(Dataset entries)
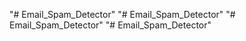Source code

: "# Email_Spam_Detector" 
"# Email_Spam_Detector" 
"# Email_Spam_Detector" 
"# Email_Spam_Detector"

**Your objective**
Output all the records, word for word, with no pictures in the copy.

**Expected output**
Source code

: "# Email_Spam_Detector" 
"# Email_Spam_Detector" 
"# Email_Spam_Detector" 
"# Email_Spam_Detector"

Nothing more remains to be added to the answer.